Rendered images with source text
++++++++++++++++++++

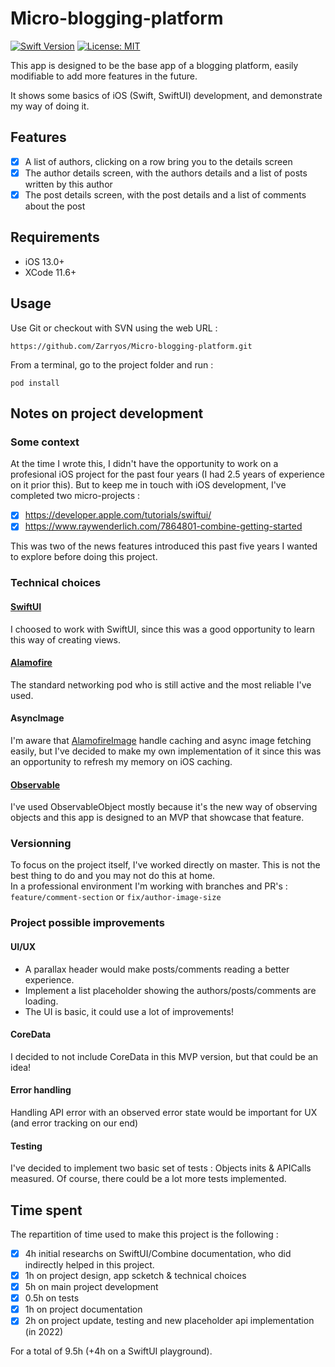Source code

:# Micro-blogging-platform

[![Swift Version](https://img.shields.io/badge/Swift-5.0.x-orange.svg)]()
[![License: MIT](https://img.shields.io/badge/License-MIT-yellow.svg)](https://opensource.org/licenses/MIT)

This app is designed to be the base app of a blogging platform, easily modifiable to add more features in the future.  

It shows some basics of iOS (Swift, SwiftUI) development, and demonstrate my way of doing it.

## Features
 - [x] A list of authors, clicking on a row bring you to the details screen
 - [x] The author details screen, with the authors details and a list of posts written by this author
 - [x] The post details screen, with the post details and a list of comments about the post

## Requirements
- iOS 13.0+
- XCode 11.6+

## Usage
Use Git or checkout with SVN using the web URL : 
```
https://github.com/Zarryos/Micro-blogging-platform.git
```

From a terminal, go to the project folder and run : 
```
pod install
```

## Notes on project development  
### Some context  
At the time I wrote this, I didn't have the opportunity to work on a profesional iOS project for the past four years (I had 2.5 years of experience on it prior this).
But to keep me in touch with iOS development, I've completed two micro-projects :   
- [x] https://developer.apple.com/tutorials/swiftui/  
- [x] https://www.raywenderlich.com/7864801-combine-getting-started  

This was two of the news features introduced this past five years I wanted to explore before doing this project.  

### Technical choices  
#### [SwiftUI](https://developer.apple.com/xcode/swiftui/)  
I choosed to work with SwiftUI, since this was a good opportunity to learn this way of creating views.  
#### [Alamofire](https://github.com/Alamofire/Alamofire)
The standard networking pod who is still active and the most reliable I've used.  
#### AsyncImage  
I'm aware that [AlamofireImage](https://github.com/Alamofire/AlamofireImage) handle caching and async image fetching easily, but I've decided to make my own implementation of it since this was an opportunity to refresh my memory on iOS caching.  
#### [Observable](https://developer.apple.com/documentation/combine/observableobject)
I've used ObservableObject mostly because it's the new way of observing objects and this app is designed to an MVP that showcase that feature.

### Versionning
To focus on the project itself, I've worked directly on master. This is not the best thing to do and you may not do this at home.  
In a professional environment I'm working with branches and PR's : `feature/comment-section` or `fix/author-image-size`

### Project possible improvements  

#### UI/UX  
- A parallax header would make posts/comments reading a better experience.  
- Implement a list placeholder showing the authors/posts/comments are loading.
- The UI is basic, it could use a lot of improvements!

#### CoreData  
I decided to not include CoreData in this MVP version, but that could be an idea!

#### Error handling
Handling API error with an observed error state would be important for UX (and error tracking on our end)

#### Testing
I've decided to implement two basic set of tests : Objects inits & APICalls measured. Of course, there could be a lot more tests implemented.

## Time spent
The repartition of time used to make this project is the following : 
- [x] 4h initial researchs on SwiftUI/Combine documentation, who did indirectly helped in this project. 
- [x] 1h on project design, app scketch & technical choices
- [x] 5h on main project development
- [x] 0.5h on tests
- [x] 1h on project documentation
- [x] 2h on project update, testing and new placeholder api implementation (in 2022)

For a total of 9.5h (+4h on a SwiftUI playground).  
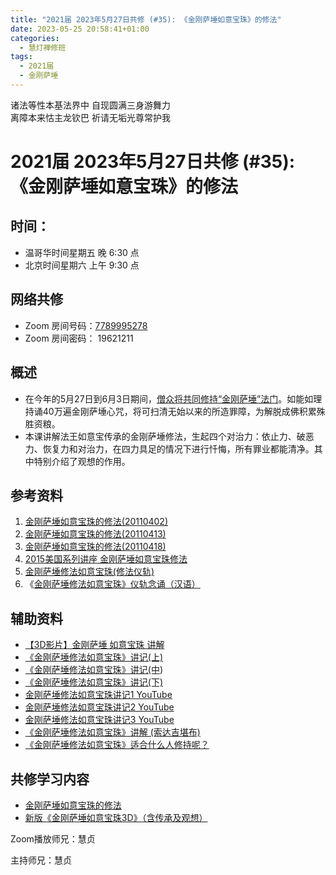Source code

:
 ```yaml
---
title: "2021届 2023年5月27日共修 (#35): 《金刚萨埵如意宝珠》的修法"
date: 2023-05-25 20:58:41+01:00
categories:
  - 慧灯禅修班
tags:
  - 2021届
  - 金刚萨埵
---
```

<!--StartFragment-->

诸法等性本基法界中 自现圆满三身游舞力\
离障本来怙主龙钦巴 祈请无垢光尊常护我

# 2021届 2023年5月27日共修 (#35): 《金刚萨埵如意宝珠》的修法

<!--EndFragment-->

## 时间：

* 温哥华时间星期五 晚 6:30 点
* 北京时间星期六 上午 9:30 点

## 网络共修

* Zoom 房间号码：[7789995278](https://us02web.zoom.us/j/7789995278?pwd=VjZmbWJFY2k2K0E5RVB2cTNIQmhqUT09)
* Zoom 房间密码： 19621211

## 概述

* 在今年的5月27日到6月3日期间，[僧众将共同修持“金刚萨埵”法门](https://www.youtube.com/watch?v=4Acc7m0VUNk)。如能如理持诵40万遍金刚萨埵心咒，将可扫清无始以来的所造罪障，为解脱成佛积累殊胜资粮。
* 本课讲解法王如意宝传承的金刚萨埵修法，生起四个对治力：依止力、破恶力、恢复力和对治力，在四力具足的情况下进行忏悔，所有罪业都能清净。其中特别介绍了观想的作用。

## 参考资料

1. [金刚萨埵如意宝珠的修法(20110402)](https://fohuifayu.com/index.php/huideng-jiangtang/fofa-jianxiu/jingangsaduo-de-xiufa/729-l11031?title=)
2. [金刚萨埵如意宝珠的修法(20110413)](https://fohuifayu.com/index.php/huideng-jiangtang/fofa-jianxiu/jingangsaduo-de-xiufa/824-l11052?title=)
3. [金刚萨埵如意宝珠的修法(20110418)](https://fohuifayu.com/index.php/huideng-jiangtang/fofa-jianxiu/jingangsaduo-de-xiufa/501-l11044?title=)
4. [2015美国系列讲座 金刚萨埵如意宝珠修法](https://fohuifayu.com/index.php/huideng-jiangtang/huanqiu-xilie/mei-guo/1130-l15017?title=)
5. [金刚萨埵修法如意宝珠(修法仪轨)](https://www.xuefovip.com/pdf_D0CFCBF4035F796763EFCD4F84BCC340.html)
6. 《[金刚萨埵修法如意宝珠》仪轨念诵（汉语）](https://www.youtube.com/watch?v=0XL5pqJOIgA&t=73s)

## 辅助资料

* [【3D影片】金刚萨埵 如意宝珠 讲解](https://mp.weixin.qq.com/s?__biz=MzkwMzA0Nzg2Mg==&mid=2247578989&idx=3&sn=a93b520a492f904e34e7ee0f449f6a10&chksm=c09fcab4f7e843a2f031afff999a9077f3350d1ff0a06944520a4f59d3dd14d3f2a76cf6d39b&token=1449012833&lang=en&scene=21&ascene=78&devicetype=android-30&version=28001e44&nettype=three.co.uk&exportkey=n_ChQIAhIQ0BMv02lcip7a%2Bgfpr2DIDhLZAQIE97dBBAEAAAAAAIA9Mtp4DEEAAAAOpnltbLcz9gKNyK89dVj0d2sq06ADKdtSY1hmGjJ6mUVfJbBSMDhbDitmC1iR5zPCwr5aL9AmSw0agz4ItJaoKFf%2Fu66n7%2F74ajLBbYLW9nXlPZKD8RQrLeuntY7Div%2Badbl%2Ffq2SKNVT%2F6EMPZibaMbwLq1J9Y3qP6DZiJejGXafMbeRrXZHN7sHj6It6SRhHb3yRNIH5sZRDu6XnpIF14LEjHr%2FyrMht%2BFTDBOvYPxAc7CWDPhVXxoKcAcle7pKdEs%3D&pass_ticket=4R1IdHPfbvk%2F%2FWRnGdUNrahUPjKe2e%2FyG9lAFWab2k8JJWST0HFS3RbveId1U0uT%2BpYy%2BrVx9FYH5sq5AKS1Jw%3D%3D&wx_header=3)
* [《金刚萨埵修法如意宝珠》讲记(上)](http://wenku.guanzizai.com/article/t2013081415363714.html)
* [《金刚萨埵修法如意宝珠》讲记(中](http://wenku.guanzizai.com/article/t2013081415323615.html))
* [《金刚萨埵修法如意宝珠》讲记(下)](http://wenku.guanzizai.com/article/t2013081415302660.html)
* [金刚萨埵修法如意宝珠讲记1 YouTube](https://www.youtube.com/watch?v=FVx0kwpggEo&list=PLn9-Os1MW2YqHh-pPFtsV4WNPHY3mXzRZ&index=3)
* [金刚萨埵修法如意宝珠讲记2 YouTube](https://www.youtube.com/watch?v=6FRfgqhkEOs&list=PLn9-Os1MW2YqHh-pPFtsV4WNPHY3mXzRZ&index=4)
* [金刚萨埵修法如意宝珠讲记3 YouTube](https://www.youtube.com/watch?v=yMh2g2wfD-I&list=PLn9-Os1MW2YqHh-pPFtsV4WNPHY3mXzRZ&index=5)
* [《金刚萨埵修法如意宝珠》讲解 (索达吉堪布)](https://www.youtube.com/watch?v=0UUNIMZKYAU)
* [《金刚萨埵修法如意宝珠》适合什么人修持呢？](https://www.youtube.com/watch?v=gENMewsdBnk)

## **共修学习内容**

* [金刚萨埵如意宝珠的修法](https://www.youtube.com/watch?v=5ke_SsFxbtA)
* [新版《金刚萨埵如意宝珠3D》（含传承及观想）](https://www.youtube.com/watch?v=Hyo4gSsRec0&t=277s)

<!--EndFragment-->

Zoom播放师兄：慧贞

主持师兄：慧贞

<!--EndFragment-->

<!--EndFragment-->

++++++++++++++++++++

What this task involves
State the number of lines in the records that contain the string "designed". Nothing else is needed.

Output
2